> **Work request**:
Would you write out the full listing exactly, without any pictures?

> **Data excerpts**:
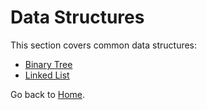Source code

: # Data Structures

This section covers common data structures:

- [Binary Tree](./binary-tree.md)
- [Linked List](./linked-list.md)

Go back to [Home](../../index.md).
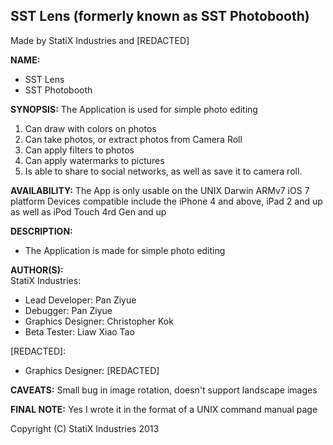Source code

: **SST Lens (formerly known as SST Photobooth)**
------------------------------------------------------
Made by StatiX Industries and [REDACTED]

**NAME:**
* SST Lens
* SST Photobooth

**SYNOPSIS:**
The Application is used for simple photo editing
  
1. Can draw with colors on photos
2. Can take photos, or extract photos from Camera Roll
3. Can apply filters to photos
4. Can apply watermarks to pictures
5. Is able to share to social networks, as well as save it to camera roll.
  

**AVAILABILITY:**
The App is only usable on the UNIX Darwin ARMv7 iOS 7 platform
Devices compatible include the iPhone 4 and above, iPad 2 and up as well as iPod Touch 4rd Gen and up
  

**DESCRIPTION:**
* The Application is made for simple photo editing
  
**AUTHOR(S):**  
StatiX Industries:
* Lead Developer: Pan Ziyue
* Debugger: Pan Ziyue
* Graphics Designer: Christopher Kok
* Beta Tester: Liaw Xiao Tao

[REDACTED]:
* Graphics Designer: [REDACTED]
  

**CAVEATS:**
Small bug in image rotation, doesn't support landscape images

**FINAL NOTE:**
Yes I wrote it in the format of a UNIX command manual page
  
Copyright (C) StatiX Industries 2013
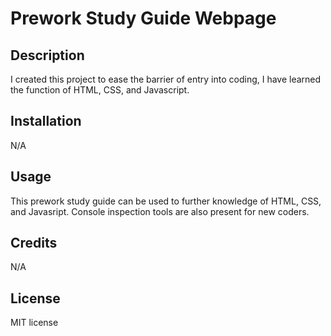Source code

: # Prework Study Guide Webpage

## Description
I created this project to ease the barrier of entry into coding, I have learned the function of HTML, CSS, and Javascript.


## Installation

N/A

## Usage

This prework study guide can be used to further knowledge of HTML, CSS, and Javasript. Console inspection tools are also present for new coders.


## Credits

N/A

## License

MIT license

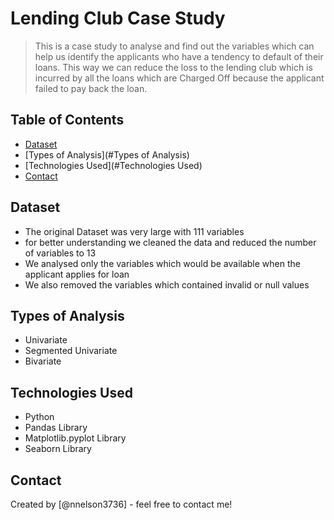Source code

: # Lending Club Case Study
> This is a case study to analyse and find out the variables which can help us identify the applicants who have a tendency to default of their loans. This way we can reduce the loss to the lending club which is incurred by all the loans which are Charged Off because the applicant failed to pay back the loan.


## Table of Contents
* [Dataset](#Dataset)
* [Types of Analysis](#Types of Analysis)
* [Technologies Used](#Technologies Used)
* [Contact](#Contact)

<!-- You can include any other section that is pertinent to your problem -->

## Dataset
- The original Dataset was very large with 111 variables
- for better understanding we cleaned the data and reduced the number of variables to 13
- We analysed only the variables which would be available when the applicant applies for loan
- We also removed the variables which contained invalid or null values

<!-- You don't have to answer all the questions - just the ones relevant to your project. -->

## Types of Analysis
- Univariate
- Segmented Univariate
- Bivariate

<!-- You don't have to answer all the questions - just the ones relevant to your project. -->


## Technologies Used
- Python 
- Pandas Library
- Matplotlib.pyplot Library
- Seaborn Library


## Contact
Created by [@nnelson3736] - feel free to contact me!


<!-- Optional -->
<!-- ## License -->
<!-- This project is open source and available under the [... License](). -->

<!-- You don't have to include all sections - just the one's relevant to your project -->

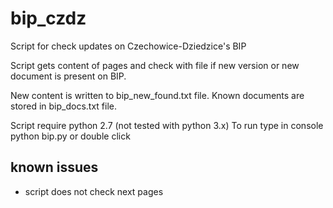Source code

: # bip_czdz
Script for check updates on Czechowice-Dziedzice's BIP

Script gets content of pages and check with file if new version or new document is present on BIP.

New content is written to bip_new_found.txt file.
Known documents are stored in bip_docs.txt file.

Script require python 2.7 (not tested with python 3.x)
To run type in console python bip.py or double click

## known issues
- script does not check next pages 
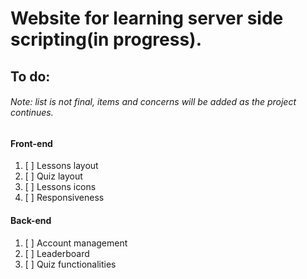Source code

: # Website for learning server side scripting(in progress).

## To do:

###### Note: list is not final, items and concerns will be added as the project continues.

#### Front-end
  1. [ ] Lessons layout
  2. [ ] Quiz layout
  3. [ ] Lessons icons
  4. [ ] Responsiveness
  
#### Back-end
  1. [ ] Account management
  2. [ ] Leaderboard
  3. [ ] Quiz functionalities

> **Solution to the problem**:
Source code

: # Data Structures

This section covers common data structures:

- [Binary Tree](./binary-tree.md)
- [Linked List](./linked-list.md)

Go back to [Home](../../index.md).
Source code

: **SST Lens (formerly known as SST Photobooth)**
------------------------------------------------------
Made by StatiX Industries and [REDACTED]

**NAME:**
* SST Lens
* SST Photobooth

**SYNOPSIS:**
The Application is used for simple photo editing
  
1. Can draw with colors on photos
2. Can take photos, or extract photos from Camera Roll
3. Can apply filters to photos
4. Can apply watermarks to pictures
5. Is able to share to social networks, as well as save it to camera roll.
  

**AVAILABILITY:**
The App is only usable on the UNIX Darwin ARMv7 iOS 7 platform
Devices compatible include the iPhone 4 and above, iPad 2 and up as well as iPod Touch 4rd Gen and up
  

**DESCRIPTION:**
* The Application is made for simple photo editing
  
**AUTHOR(S):**  
StatiX Industries:
* Lead Developer: Pan Ziyue
* Debugger: Pan Ziyue
* Graphics Designer: Christopher Kok
* Beta Tester: Liaw Xiao Tao

[REDACTED]:
* Graphics Designer: [REDACTED]
  

**CAVEATS:**
Small bug in image rotation, doesn't support landscape images

**FINAL NOTE:**
Yes I wrote it in the format of a UNIX command manual page
  
Copyright (C) StatiX Industries 2013
Source code

: # Prework Study Guide Webpage

## Description
I created this project to ease the barrier of entry into coding, I have learned the function of HTML, CSS, and Javascript.


## Installation

N/A

## Usage

This prework study guide can be used to further knowledge of HTML, CSS, and Javasript. Console inspection tools are also present for new coders.


## Credits

N/A

## License

MIT license

Source code

: # Lending Club Case Study
> This is a case study to analyse and find out the variables which can help us identify the applicants who have a tendency to default of their loans. This way we can reduce the loss to the lending club which is incurred by all the loans which are Charged Off because the applicant failed to pay back the loan.


## Table of Contents
* [Dataset](#Dataset)
* [Types of Analysis](#Types of Analysis)
* [Technologies Used](#Technologies Used)
* [Contact](#Contact)

<!-- You can include any other section that is pertinent to your problem -->

## Dataset
- The original Dataset was very large with 111 variables
- for better understanding we cleaned the data and reduced the number of variables to 13
- We analysed only the variables which would be available when the applicant applies for loan
- We also removed the variables which contained invalid or null values

<!-- You don't have to answer all the questions - just the ones relevant to your project. -->

## Types of Analysis
- Univariate
- Segmented Univariate
- Bivariate

<!-- You don't have to answer all the questions - just the ones relevant to your project. -->


## Technologies Used
- Python 
- Pandas Library
- Matplotlib.pyplot Library
- Seaborn Library


## Contact
Created by [@nnelson3736] - feel free to contact me!


<!-- Optional -->
<!-- ## License -->
<!-- This project is open source and available under the [... License](). -->

<!-- You don't have to include all sections - just the one's relevant to your project -->

Source code

: # bip_czdz
Script for check updates on Czechowice-Dziedzice's BIP

Script gets content of pages and check with file if new version or new document is present on BIP.

New content is written to bip_new_found.txt file.
Known documents are stored in bip_docs.txt file.

Script require python 2.7 (not tested with python 3.x)
To run type in console python bip.py or double click

## known issues
- script does not check next pages 
Source code

: # Website for learning server side scripting(in progress).

## To do:

###### Note: list is not final, items and concerns will be added as the project continues.

#### Front-end
  1. [ ] Lessons layout
  2. [ ] Quiz layout
  3. [ ] Lessons icons
  4. [ ] Responsiveness
  
#### Back-end
  1. [ ] Account management
  2. [ ] Leaderboard
  3. [ ] Quiz functionalities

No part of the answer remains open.